### PROBLEM REQUIREMENTS
Look through the records below, and copy out every line that holds the string "flippinggeorgiahouses".

====== RECORDS FOR THIS EXERCISE ======

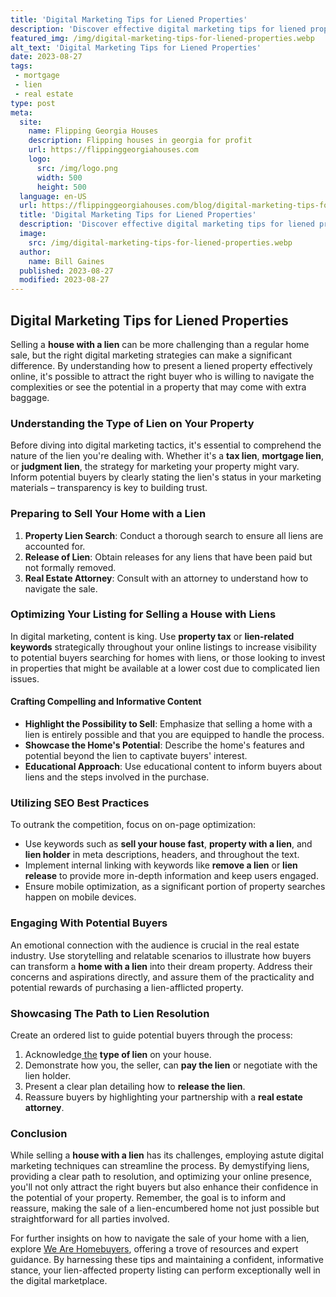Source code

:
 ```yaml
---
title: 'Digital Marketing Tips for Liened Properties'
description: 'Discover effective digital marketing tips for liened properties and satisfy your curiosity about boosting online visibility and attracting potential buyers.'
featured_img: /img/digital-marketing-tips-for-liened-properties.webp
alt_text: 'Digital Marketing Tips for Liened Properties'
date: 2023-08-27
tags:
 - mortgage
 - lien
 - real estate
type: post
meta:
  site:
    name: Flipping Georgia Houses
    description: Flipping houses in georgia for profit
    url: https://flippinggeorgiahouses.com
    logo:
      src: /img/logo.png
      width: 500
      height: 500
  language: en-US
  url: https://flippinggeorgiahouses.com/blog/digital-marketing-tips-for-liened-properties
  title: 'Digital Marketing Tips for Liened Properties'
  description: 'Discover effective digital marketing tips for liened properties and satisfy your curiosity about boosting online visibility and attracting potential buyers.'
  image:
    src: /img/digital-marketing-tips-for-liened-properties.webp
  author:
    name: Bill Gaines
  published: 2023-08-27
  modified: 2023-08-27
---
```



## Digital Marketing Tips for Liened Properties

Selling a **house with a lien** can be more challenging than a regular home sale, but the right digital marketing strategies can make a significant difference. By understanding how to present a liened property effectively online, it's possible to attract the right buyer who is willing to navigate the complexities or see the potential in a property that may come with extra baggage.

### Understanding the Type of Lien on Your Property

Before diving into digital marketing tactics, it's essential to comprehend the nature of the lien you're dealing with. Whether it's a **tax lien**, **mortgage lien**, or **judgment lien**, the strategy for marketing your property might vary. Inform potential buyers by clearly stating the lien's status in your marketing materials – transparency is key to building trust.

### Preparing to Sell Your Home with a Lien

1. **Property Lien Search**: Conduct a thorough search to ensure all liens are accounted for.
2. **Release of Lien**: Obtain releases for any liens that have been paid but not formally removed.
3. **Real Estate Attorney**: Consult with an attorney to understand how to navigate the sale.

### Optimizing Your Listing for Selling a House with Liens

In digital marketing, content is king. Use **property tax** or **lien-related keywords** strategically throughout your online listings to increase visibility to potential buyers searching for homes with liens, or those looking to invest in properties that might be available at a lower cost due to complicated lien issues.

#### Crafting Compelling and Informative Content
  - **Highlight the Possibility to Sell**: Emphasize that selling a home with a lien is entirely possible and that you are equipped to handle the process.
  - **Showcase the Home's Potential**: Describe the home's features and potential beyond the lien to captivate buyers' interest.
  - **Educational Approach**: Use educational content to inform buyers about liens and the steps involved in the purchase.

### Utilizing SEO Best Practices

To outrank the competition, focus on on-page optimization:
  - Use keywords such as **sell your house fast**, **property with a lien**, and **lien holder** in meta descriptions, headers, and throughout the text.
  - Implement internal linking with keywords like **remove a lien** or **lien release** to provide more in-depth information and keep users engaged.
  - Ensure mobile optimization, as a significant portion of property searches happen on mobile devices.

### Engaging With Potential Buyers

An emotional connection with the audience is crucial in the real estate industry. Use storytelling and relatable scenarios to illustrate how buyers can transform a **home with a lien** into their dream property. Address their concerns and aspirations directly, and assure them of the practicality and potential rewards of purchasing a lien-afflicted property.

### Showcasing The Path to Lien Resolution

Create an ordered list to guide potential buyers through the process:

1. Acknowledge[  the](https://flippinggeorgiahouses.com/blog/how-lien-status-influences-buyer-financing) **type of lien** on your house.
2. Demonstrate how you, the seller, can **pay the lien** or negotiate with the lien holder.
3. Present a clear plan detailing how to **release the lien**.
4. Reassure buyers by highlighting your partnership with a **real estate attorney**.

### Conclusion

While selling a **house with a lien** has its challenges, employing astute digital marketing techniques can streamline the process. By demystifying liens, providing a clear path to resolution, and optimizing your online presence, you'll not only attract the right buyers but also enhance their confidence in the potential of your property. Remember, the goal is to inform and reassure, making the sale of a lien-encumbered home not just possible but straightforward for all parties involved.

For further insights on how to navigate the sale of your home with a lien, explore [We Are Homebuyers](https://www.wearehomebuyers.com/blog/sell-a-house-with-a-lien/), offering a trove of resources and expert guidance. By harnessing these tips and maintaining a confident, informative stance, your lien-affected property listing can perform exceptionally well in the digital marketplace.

======

### RESULT OF THE EXERCISE
    url: https://flippinggeorgiahouses.com
  url: https://flippinggeorgiahouses.com/blog/digital-marketing-tips-for-liened-properties
1. Acknowledge[  the](https://flippinggeorgiahouses.com/blog/how-lien-status-influences-buyer-financing) **type of lien** on your house.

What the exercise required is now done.